Опальский вздрогнул и вскочил с своих кресел. Он глядел то на перстень, то на Дубровина и не говорил ни слова. Он взял со стола перстень, с судорожным движением прижал его к своей груди, остановив на Дубровине взор, выражавший попеременно торжество и опасение. Дубровин глядел на него с замешательством и любопытством. Он был высокого роста; редкие волосы покрывали его голову, коей обнаженное темя лоснилось; живой румянец покрывал его щеки; он в одно и то же время казался моложав и старообразен. Прошло еще несколько мгновений. Опальский опустил голову и казался погруженным в размышление; наконец сложил руки, поднял глаза к небу; лицо его выразило глубокое смирение, беспредельную покорность. «Господи, да будет воля Твоя! – сказал он. – Это ваш перстень, – продолжал Опальский, обращаясь к Дубровину, – и я вам его возвращаю… Я мог бы не возвратить его… что прикажете?»
Дубровин не знал, что думать: но, собравшись с духом, объяснил ему свою нужду, прибавя, что в нем его единственная надежда.
«Вам надобно десять тысяч, – сказал Опальский, – завтра же я вам их доставлю. Что вы еще требуете?»

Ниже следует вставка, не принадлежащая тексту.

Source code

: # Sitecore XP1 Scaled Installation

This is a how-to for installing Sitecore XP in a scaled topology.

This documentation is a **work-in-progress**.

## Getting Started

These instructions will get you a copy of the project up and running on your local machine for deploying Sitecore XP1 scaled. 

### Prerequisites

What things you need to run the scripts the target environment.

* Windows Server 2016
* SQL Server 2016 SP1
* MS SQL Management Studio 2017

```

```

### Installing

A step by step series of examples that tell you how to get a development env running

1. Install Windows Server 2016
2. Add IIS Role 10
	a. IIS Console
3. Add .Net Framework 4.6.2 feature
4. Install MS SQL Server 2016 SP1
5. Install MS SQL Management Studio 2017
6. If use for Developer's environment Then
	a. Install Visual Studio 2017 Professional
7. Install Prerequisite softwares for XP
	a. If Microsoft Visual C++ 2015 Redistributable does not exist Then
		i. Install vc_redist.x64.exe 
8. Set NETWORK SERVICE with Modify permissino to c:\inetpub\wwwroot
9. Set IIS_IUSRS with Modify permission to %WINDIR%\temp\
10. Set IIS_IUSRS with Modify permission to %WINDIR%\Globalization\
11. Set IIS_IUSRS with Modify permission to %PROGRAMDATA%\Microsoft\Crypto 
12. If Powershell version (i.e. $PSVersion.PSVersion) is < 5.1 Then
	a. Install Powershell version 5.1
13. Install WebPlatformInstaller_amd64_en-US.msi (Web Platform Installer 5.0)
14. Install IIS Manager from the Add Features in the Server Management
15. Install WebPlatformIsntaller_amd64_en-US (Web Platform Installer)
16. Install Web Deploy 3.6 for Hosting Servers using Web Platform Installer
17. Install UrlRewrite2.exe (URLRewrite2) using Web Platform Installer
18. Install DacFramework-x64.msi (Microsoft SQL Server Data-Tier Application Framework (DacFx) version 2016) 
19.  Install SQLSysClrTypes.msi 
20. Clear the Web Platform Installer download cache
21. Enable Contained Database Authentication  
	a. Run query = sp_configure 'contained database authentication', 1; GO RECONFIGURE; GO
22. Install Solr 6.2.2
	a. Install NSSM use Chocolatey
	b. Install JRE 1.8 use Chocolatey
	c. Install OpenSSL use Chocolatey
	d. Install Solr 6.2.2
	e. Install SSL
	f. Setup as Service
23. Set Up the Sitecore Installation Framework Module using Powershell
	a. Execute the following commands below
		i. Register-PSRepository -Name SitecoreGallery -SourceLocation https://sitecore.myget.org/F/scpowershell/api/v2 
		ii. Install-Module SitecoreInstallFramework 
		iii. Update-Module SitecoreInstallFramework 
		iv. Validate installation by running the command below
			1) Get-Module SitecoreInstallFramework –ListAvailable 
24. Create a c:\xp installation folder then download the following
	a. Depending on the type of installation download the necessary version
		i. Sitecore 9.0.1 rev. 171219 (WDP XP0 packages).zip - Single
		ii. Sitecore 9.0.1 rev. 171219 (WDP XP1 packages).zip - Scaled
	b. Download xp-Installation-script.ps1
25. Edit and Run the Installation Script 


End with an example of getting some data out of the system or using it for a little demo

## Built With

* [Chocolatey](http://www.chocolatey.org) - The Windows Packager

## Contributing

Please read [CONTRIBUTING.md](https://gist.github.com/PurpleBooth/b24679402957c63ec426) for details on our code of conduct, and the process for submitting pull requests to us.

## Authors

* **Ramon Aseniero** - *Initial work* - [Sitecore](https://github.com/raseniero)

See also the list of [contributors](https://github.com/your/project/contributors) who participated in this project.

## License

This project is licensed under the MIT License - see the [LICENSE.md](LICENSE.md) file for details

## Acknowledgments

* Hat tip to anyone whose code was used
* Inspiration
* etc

«Помилуйте, – вскричал восхищенный Дубровин, – что я могу еще требовать? Вы возвращаете мне жизнь неожиданным вашим благодеянием. Как мало людей, вам подобных! Жена, дети опять с хлебом; я, она до гробовой доски будем помнить…»
«Вы ничем мне не обязаны, – прервал Опальский. – Я не могу отказать вам ни в какой просьбе. Этот перстень… (тут лицо его снова омрачилось) этот перстень дает вам беспредельную власть надо мною… Давно не видал я этого перстня… Он был моим… но что до этого? Ежели я вам более не нужен, позвольте мне докончить мою работу: завтра я к вашим услугам».
Едучи домой, Дубровин был в неописанном волненьи. Неожиданная удача, удача, спасающая его от неизбежной гибели, конечно, его радовала, но некоторые слова Опальского смутили его сердце. «Что это за перстень? – думал он. – Некогда принадлежал он Опальскому; мне подарила его жена моя. Какие сношения были между нею и моим благодетелем? Она его знает! Зачем же всегда таила от меня это знакомство? Когда она с ним познакомилась?» Чем он более думал, тем он становился беспокойнее; все казалось странным и загадочным Дубровину.
«Опять отказ? – сказала бедная Александра Павловна, видя мужа своего, входящего с лицом озабоченным и пасмурным. – Боже! Что с нами будет!» Но, не желая умножить его горести, «утешься, – прибавила она голосом более мирным, – Бог милостив, может быть, мы получим помощь, откуда не чаем».
«Мы счастливее, нежели ты думаешь, – сказал Дубровин. – Опальский дает десять тысяч… Все слава Богу».
«Слава Богу? Отчего же ты так печален?»
«Так, ничего… Ты знаешь этого Опальского?»
«Знаю, как ты, по слухам… но ради Бога…»
«По слухам… только по слухам. Скажи, как достался тебе этот перстень?»
«Что за вопросы! Мне подарила его моя приятельница Анна Петровна Кузмина, которую ты знаешь: что тут удивительного?»